Letztlich ist es eine reine Eigentumsfrage: Wem gehört die Sexualität der Frau? Sie hängt am weiblichen Körper, weil dieser als Träger von sexuellen Botschaften und Erotik gilt. Das ist ein kostbares Gut, ein gesellschaftlicher Wert. Aber die Frauen dürfen das Gut nicht selbst besitzen, sondern die Männer eignen es sich an. Die Frauen müssen es zur Verfügung halten und schön gepflegt sein, aber die Männer sind diejenigen, die es besitzen. Deswegen ist es ein solcher Skandal, wenn Frauen sagen: Nein, ich nehme Geld dafür!
Deshalb provoziert Sexarbeit?
Ja. Lange Zeit konnte man Prostitution auch nur entschuldigen, wenn ein böser Zuhälter im Spiel war. Trotzdem wurde der Zuhälter dabei nie so stigmatisiert wie die Hure. Weil er eben nicht selbst arbeitet, sondern arbeiten lässt. Um die Eigentumsfrage geht es aber ebenso in der Ehe.
Inwiefern?
Auch da überträgt man das Eigentum des weiblichen Körpers auf den Mann. Lange galt etwa Ehebruch als Straftat nur für die Frau. Und überhaupt, diese ganze Heiratsprozedur: der Vater, der die Frau zum Altar führt, wo sie verheiratet wird. Das ist eine Eigentumsübergabe! Dazu trägt die Braut ein weisses Kleid, damit man das Blut sieht. Weil man glaubt, dass es so etwas wie Jungfräulichkeit gebe. Als hätte die Frau innen drin so eine Art Frischhaltefolie, die durchstossen wird – dann ist sie angebrochen wie eine Milchtüte. Das sind Fiktionen des Patriarchats. Sie halten sich nur so gut, weil der weibliche Körper vom Patriarchat als Eigentum beansprucht wird. Deshalb sollten die Frauen anfangen, das Eigentum an ihrem Körper und ihrer Sexualität selbst zu verwalten. Das ist der marxistische Punkt daran.
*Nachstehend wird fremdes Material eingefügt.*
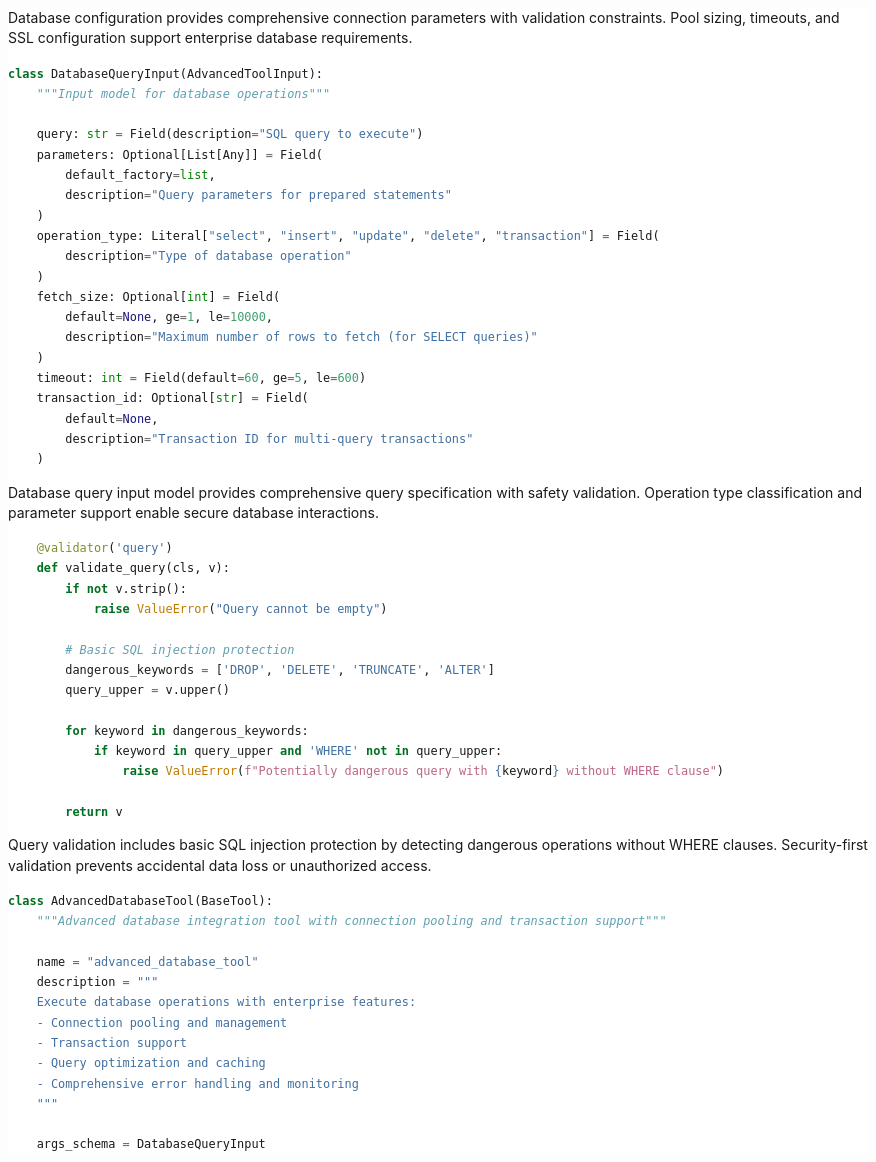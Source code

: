 Database configuration provides comprehensive connection parameters with validation constraints. Pool sizing, timeouts, and SSL configuration support enterprise database requirements.

```python
class DatabaseQueryInput(AdvancedToolInput):
    """Input model for database operations"""
    
    query: str = Field(description="SQL query to execute")
    parameters: Optional[List[Any]] = Field(
        default_factory=list,
        description="Query parameters for prepared statements"
    )
    operation_type: Literal["select", "insert", "update", "delete", "transaction"] = Field(
        description="Type of database operation"
    )
    fetch_size: Optional[int] = Field(
        default=None, ge=1, le=10000,
        description="Maximum number of rows to fetch (for SELECT queries)"
    )
    timeout: int = Field(default=60, ge=5, le=600)
    transaction_id: Optional[str] = Field(
        default=None,
        description="Transaction ID for multi-query transactions"
    )
```

Database query input model provides comprehensive query specification with safety validation. Operation type classification and parameter support enable secure database interactions.

```python    
    @validator('query')
    def validate_query(cls, v):
        if not v.strip():
            raise ValueError("Query cannot be empty")
        
        # Basic SQL injection protection
        dangerous_keywords = ['DROP', 'DELETE', 'TRUNCATE', 'ALTER']
        query_upper = v.upper()
        
        for keyword in dangerous_keywords:
            if keyword in query_upper and 'WHERE' not in query_upper:
                raise ValueError(f"Potentially dangerous query with {keyword} without WHERE clause")
        
        return v
```

Query validation includes basic SQL injection protection by detecting dangerous operations without WHERE clauses. Security-first validation prevents accidental data loss or unauthorized access.

```python
class AdvancedDatabaseTool(BaseTool):
    """Advanced database integration tool with connection pooling and transaction support"""
    
    name = "advanced_database_tool"
    description = """
    Execute database operations with enterprise features:
    - Connection pooling and management
    - Transaction support
    - Query optimization and caching
    - Comprehensive error handling and monitoring
    """
    
    args_schema = DatabaseQueryInput
```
Salomé Balthus (34) lebt in einer Einzimmerwohnung in Berlin-Kreuzberg, weil sie mit ihrem Geld lieber KünstlerInnen unterstützt, als es für ihren eigenen Lebensstandard auszugeben. Vergangene Woche hat sie zum Internationalen Tag der Frau am Brandenburger Tor für die Rechte der SexarbeiterInnen demonstriert.